Nachfolgend ein paar Themen, zu denen wir uns besprachen:
- EU-Behindertenausweis (European Disability Card) wird bis ca. 2028 eingeführt, um behinderten Menschen in der EU gleiche Sonderkonditionen (z.B. ermäßigte Eintritte) wie Einheimischen zu ermöglichen. Er ergänzt den nationalen Ausweis und erleichtert Reisen in Europa.
- Euroschlüssel – Nützlichkeit und wie man ihn bekommen kann
- Botox-Behandlung: Beine und/oder Blase
- Entlastungsbetrag Pflegeversicherung monatlich 131 Euro (jährlich bis zu 1.572 Euro). Er steht allen Pflegebedürftigen mit Pflegegrad 1 bis 5 zu, die zu Hause gepflegt werden.
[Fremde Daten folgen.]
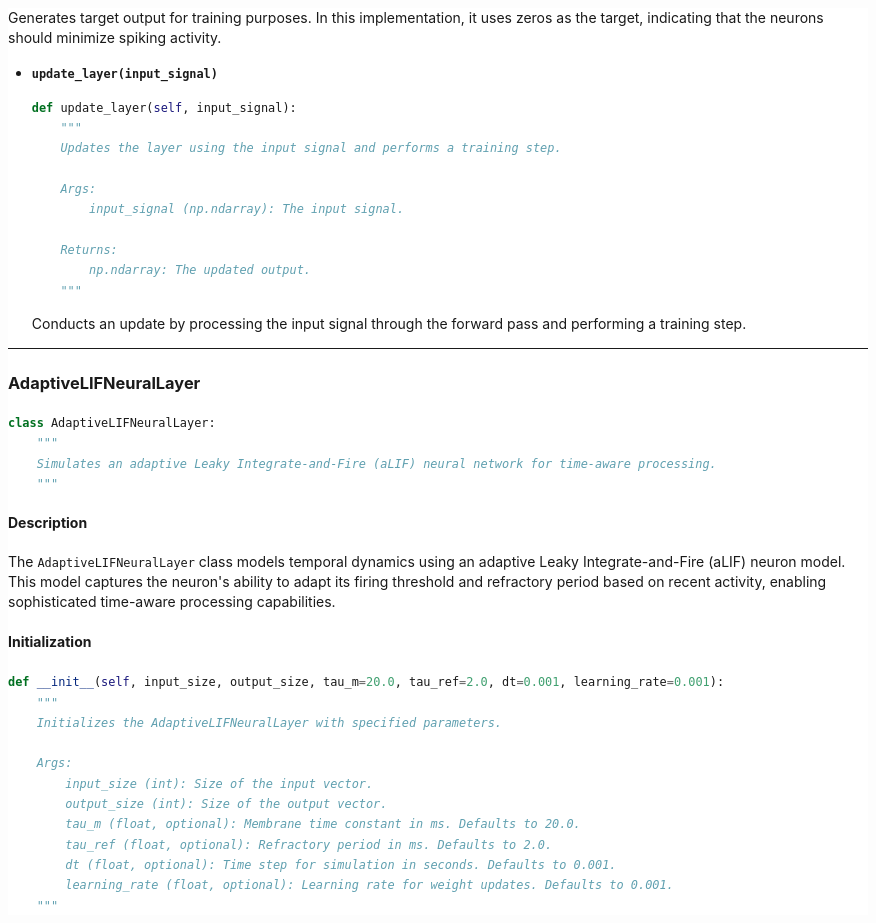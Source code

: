   Generates target output for training purposes. In this implementation, it uses zeros as the target, indicating that the neurons should minimize spiking activity.

- **`update_layer(input_signal)`**
  
  ```python
  def update_layer(self, input_signal):
      """
      Updates the layer using the input signal and performs a training step.

      Args:
          input_signal (np.ndarray): The input signal.

      Returns:
          np.ndarray: The updated output.
      """
  ```
  
  Conducts an update by processing the input signal through the forward pass and performing a training step.

---

### AdaptiveLIFNeuralLayer

```python
class AdaptiveLIFNeuralLayer:
    """
    Simulates an adaptive Leaky Integrate-and-Fire (aLIF) neural network for time-aware processing.
    """
```

#### Description

The `AdaptiveLIFNeuralLayer` class models temporal dynamics using an adaptive Leaky Integrate-and-Fire (aLIF) neuron model. This model captures the neuron's ability to adapt its firing threshold and refractory period based on recent activity, enabling sophisticated time-aware processing capabilities.

#### Initialization

```python
def __init__(self, input_size, output_size, tau_m=20.0, tau_ref=2.0, dt=0.001, learning_rate=0.001):
    """
    Initializes the AdaptiveLIFNeuralLayer with specified parameters.

    Args:
        input_size (int): Size of the input vector.
        output_size (int): Size of the output vector.
        tau_m (float, optional): Membrane time constant in ms. Defaults to 20.0.
        tau_ref (float, optional): Refractory period in ms. Defaults to 2.0.
        dt (float, optional): Time step for simulation in seconds. Defaults to 0.001.
        learning_rate (float, optional): Learning rate for weight updates. Defaults to 0.001.
    """
```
Der Betrag dient der Erstattung von Kosten für Entlastungs- und Betreuungsleistungen wie Haushaltshilfen, Tagespflege oder Alltagsbegleiter.
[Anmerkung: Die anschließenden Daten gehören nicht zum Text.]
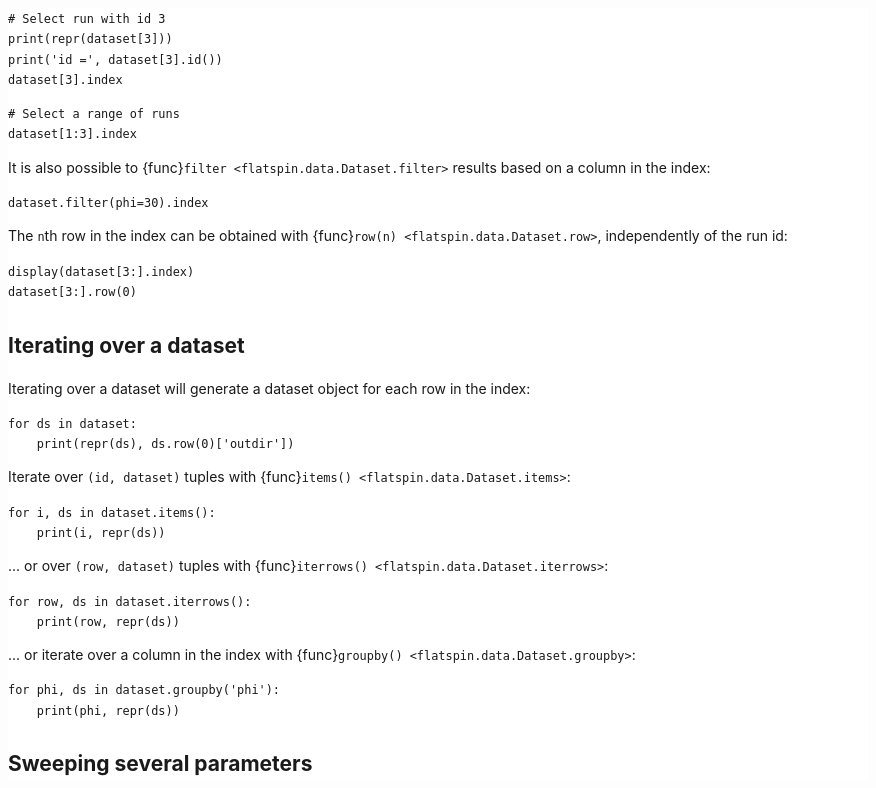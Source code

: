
 ```{code-cell} ipython3
# Select run with id 3
print(repr(dataset[3]))
print('id =', dataset[3].id())
dataset[3].index
```

```{code-cell} ipython3
# Select a range of runs
dataset[1:3].index
```

It is also possible to {func}`filter <flatspin.data.Dataset.filter>` results based on a column in the index:

```{code-cell} ipython3
dataset.filter(phi=30).index
```

The `n`th row in the index can be obtained with {func}`row(n) <flatspin.data.Dataset.row>`, independently of the run id:

```{code-cell} ipython3
display(dataset[3:].index)
dataset[3:].row(0)
```

## Iterating over a dataset

Iterating over a dataset will generate a dataset object for each row in the index:

```{code-cell} ipython3
for ds in dataset:
    print(repr(ds), ds.row(0)['outdir'])
```

Iterate over `(id, dataset)` tuples with {func}`items() <flatspin.data.Dataset.items>`:

```{code-cell} ipython3
for i, ds in dataset.items():
    print(i, repr(ds))
```

... or over `(row, dataset)` tuples with {func}`iterrows() <flatspin.data.Dataset.iterrows>`:

```{code-cell} ipython3
for row, ds in dataset.iterrows():
    print(row, repr(ds))
```

... or iterate over a column in the index with {func}`groupby() <flatspin.data.Dataset.groupby>`:

```{code-cell} ipython3
for phi, ds in dataset.groupby('phi'):
    print(phi, repr(ds))
```

## Sweeping several parameters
- Erfahrungen mit/in REHA-Kliniken
- Fahrtüchtigkeit wurde von der Ärztin in einer REHA-Klinik in Frage gestellt.
Wie behalten wir trotzdem unsere Mobilität?!
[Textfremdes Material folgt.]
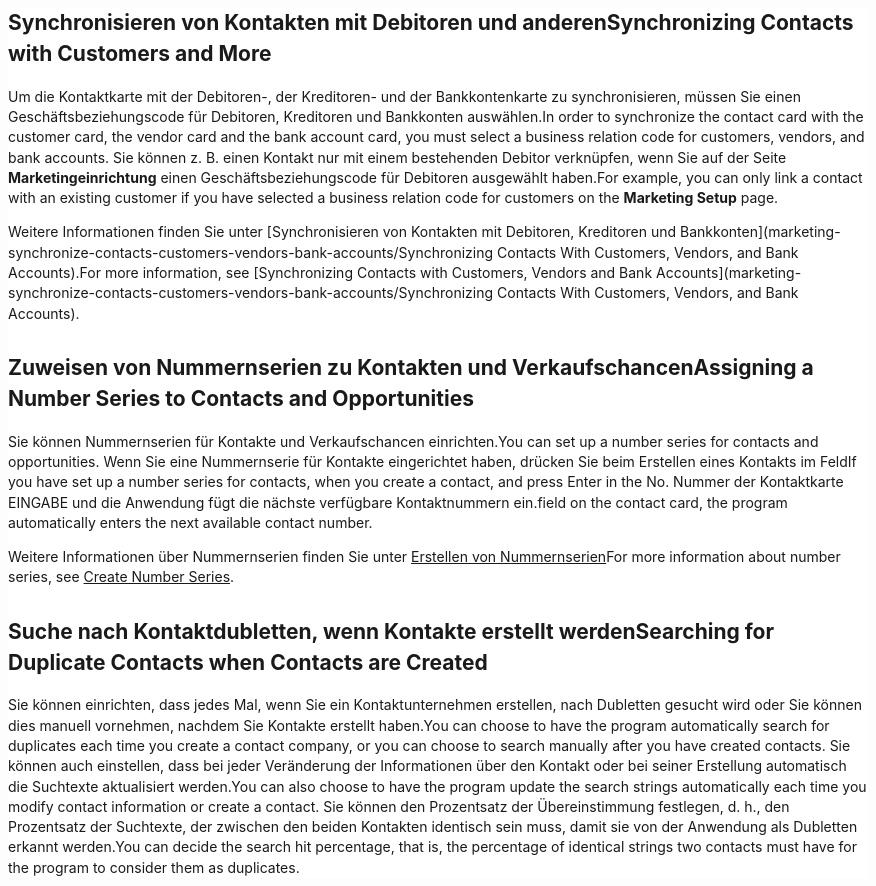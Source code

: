 ## <a name="synchronizing-contacts-with-customers-and-more"></a><span data-ttu-id="e5dfb-128">Synchronisieren von Kontakten mit Debitoren und anderen</span><span class="sxs-lookup"><span data-stu-id="e5dfb-128">Synchronizing Contacts with Customers and More</span></span>
<span data-ttu-id="e5dfb-129">Um die Kontaktkarte mit der Debitoren-, der Kreditoren- und der Bankkontenkarte zu synchronisieren, müssen Sie einen Geschäftsbeziehungscode für Debitoren, Kreditoren und Bankkonten auswählen.</span><span class="sxs-lookup"><span data-stu-id="e5dfb-129">In order to synchronize the contact card with the customer card, the vendor card and the bank account card, you must select a business relation code for customers, vendors, and bank accounts.</span></span> <span data-ttu-id="e5dfb-130">Sie können z. B. einen Kontakt nur mit einem bestehenden Debitor verknüpfen, wenn Sie auf der Seite **Marketingeinrichtung** einen Geschäftsbeziehungscode für Debitoren ausgewählt haben.</span><span class="sxs-lookup"><span data-stu-id="e5dfb-130">For example, you can only link a contact with an existing customer if you have selected a business relation code for customers on the **Marketing Setup** page.</span></span>

<span data-ttu-id="e5dfb-131">Weitere Informationen finden Sie unter [Synchronisieren von Kontakten mit Debitoren, Kreditoren und Bankkonten](marketing-synchronize-contacts-customers-vendors-bank-accounts/Synchronizing Contacts With Customers, Vendors, and Bank Accounts).</span><span class="sxs-lookup"><span data-stu-id="e5dfb-131">For more information, see [Synchronizing Contacts with Customers, Vendors and Bank Accounts](marketing-synchronize-contacts-customers-vendors-bank-accounts/Synchronizing Contacts With Customers, Vendors, and Bank Accounts).</span></span>

## <a name="assigning-a-number-series-to-contacts-and-opportunities"></a><span data-ttu-id="e5dfb-132">Zuweisen von Nummernserien zu Kontakten und Verkaufschancen</span><span class="sxs-lookup"><span data-stu-id="e5dfb-132">Assigning a Number Series to Contacts and Opportunities</span></span>
<span data-ttu-id="e5dfb-133">Sie können Nummernserien für Kontakte und Verkaufschancen einrichten.</span><span class="sxs-lookup"><span data-stu-id="e5dfb-133">You can set up a number series for contacts and opportunities.</span></span> <span data-ttu-id="e5dfb-134">Wenn Sie eine Nummernserie für Kontakte eingerichtet haben, drücken Sie beim Erstellen eines Kontakts im Feld</span><span class="sxs-lookup"><span data-stu-id="e5dfb-134">If you have set up a number series for contacts, when you create a contact, and press Enter in the No.</span></span> <span data-ttu-id="e5dfb-135">Nummer der Kontaktkarte EINGABE und die Anwendung fügt die nächste verfügbare Kontaktnummern ein.</span><span class="sxs-lookup"><span data-stu-id="e5dfb-135">field on the contact card, the program automatically enters the next available contact number.</span></span>

<span data-ttu-id="e5dfb-136">Weitere Informationen über Nummernserien finden Sie unter [Erstellen von Nummernserien](ui-create-number-series.md)</span><span class="sxs-lookup"><span data-stu-id="e5dfb-136">For more information about number series, see [Create Number Series](ui-create-number-series.md).</span></span>

## <a name="searching-for-duplicate-contacts-when-contacts-are-created"></a><span data-ttu-id="e5dfb-137">Suche nach Kontaktdubletten, wenn Kontakte erstellt werden</span><span class="sxs-lookup"><span data-stu-id="e5dfb-137">Searching for Duplicate Contacts when Contacts are Created</span></span>
<span data-ttu-id="e5dfb-138">Sie können einrichten, dass jedes Mal, wenn Sie ein Kontaktunternehmen erstellen, nach Dubletten gesucht wird oder Sie können dies manuell vornehmen, nachdem Sie Kontakte erstellt haben.</span><span class="sxs-lookup"><span data-stu-id="e5dfb-138">You can choose to have the program automatically search for duplicates each time you create a contact company, or you can choose to search manually after you have created contacts.</span></span> <span data-ttu-id="e5dfb-139">Sie können auch einstellen, dass bei jeder Veränderung der Informationen über den Kontakt oder bei seiner Erstellung automatisch die Suchtexte aktualisiert werden.</span><span class="sxs-lookup"><span data-stu-id="e5dfb-139">You can also choose to have the program update the search strings automatically each time you modify contact information or create a contact.</span></span> <span data-ttu-id="e5dfb-140">Sie können den Prozentsatz der Übereinstimmung festlegen, d. h., den Prozentsatz der Suchtexte, der zwischen den beiden Kontakten identisch sein muss, damit sie von der Anwendung als Dubletten erkannt werden.</span><span class="sxs-lookup"><span data-stu-id="e5dfb-140">You can decide the search hit percentage, that is, the percentage of identical strings two contacts must have for the program to consider them as duplicates.</span></span>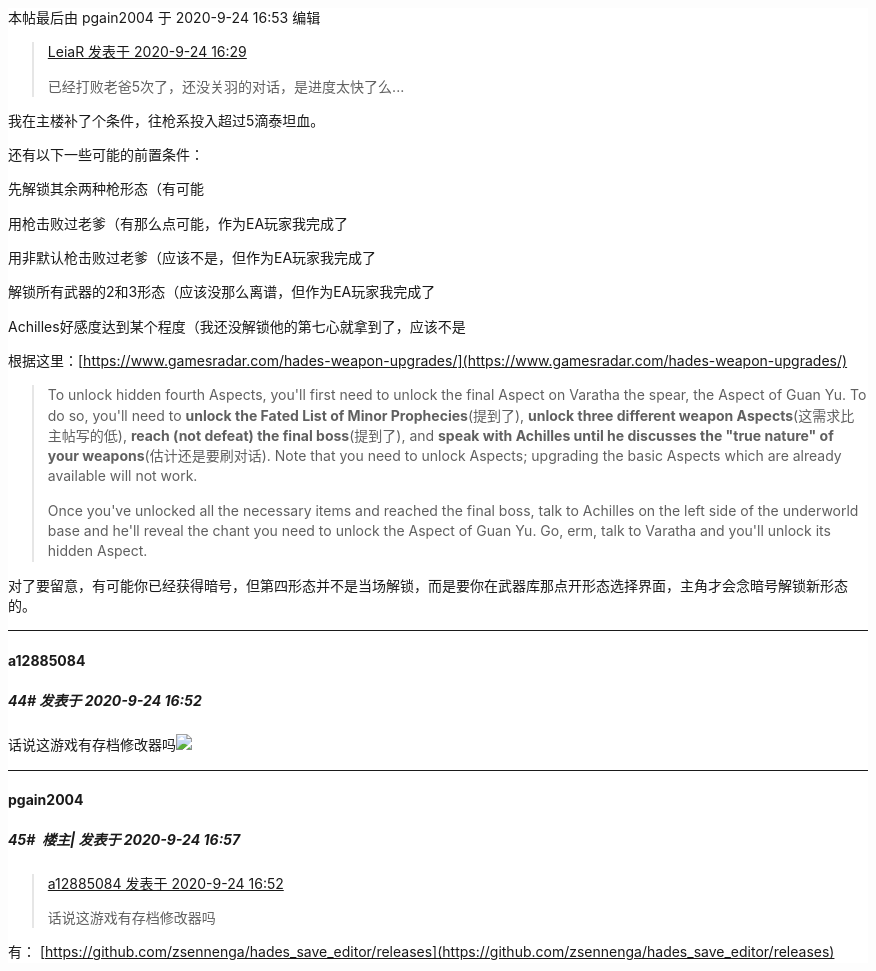  本帖最后由 pgain2004 于 2020-9-24 16:53 编辑 
<blockquote><a href="httphttps://bbs.saraba1st.com/2b/forum.php?mod=redirect&amp;goto=findpost&amp;pid=48838349&amp;ptid=1961197" target="_blank">LeiaR 发表于 2020-9-24 16:29</a>

已经打败老爸5次了，还没关羽的对话，是进度太快了么...</blockquote>
我在主楼补了个条件，往枪系投入超过5滴泰坦血。


还有以下一些可能的前置条件：

先解锁其余两种枪形态（有可能

用枪击败过老爹（有那么点可能，作为EA玩家我完成了

用非默认枪击败过老爹（应该不是，但作为EA玩家我完成了

解锁所有武器的2和3形态（应该没那么离谱，但作为EA玩家我完成了

Achilles好感度达到某个程度（我还没解锁他的第七心就拿到了，应该不是


根据这里：[https://www.gamesradar.com/hades-weapon-upgrades/](https://www.gamesradar.com/hades-weapon-upgrades/) <blockquote>To unlock hidden fourth Aspects, you'll first need to unlock the final Aspect on Varatha the spear, the Aspect of Guan Yu. To do so, you'll need to <strong>unlock the Fated List of Minor Prophecies</strong>(提到了), <strong>unlock three different weapon Aspects</strong>(这需求比主帖写的低), <strong>reach (not defeat) the final boss</strong>(提到了), and <strong>speak with Achilles until he discusses the "true nature" of your weapons</strong>(估计还是要刷对话). Note that you need to unlock Aspects; upgrading the basic Aspects which are already available will not work.


Once you've unlocked all the necessary items and reached the final boss, talk to Achilles on the left side of the underworld base and he'll reveal the chant you need to unlock the Aspect of Guan Yu. Go, erm, talk to Varatha and you'll unlock its hidden Aspect. </blockquote>对了要留意，有可能你已经获得暗号，但第四形态并不是当场解锁，而是要你在武器库那点开形态选择界面，主角才会念暗号解锁新形态的。


-----

####  a12885084  
##### 44#       发表于 2020-9-24 16:52


话说这游戏有存档修改器吗<img src="https://static.saraba1st.com/image/smiley/face2017/032.png" referrerpolicy="no-referrer">


-----

####  pgain2004  
##### 45#         楼主| 发表于 2020-9-24 16:57


<blockquote><a href="httphttps://bbs.saraba1st.com/2b/forum.php?mod=redirect&amp;goto=findpost&amp;pid=48838688&amp;ptid=1961197" target="_blank">a12885084 发表于 2020-9-24 16:52</a>

话说这游戏有存档修改器吗</blockquote>
有：
[https://github.com/zsennenga/hades_save_editor/releases](https://github.com/zsennenga/hades_save_editor/releases)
- Verordnung Physiotherapie:
Langfristiger Heilmittelbedarf (LHB): liegt bei einer Patientin oder einem Patienten ein LHB oder ein Besonderer Verordnungsbedarf (BVB) vor, dürfen mehr Behandlungseinheiten pro Rezept verordnet und durchgeführt werden, als es die Höchstverordnungsmenge des Heilmittelkatalogs normalerweise erlaubt. Uns bekannt sind Verordnungen von 24 Doppelbehandlungen (= 48 Einzelbehandlungen von ca. 25-30 Minuten) mittels einer Verordnung. Die Hereditäre Spastische Spinalparaplegie fällt mit dem Diagnoseschlüssel ICD G11.4 unter diese Verordnung der Kassenärztlichen Bundesvereinigung. Damit ist die Ausstellung solcher Heilmittelverordnungen für Ärzt:innen immer budgetneutral.
- Ergotherapie als Ergänzung zur Krankengymnastik
- Medikamente zur Unterstützung der Verdauung und gegen eine hyperaktive Blase
Zudem wurde berichtet, dass die HSP-Sprechstunde am UKSH Kiel gut angelaufen ist. Auch die Zusammenarbeit der Neurologie dort – z.B. mit der Urologie – wurde positiv bewertet. Wie immer bei Untersuchungen im Krankenhaus, sollte Zeit mitgebracht werden.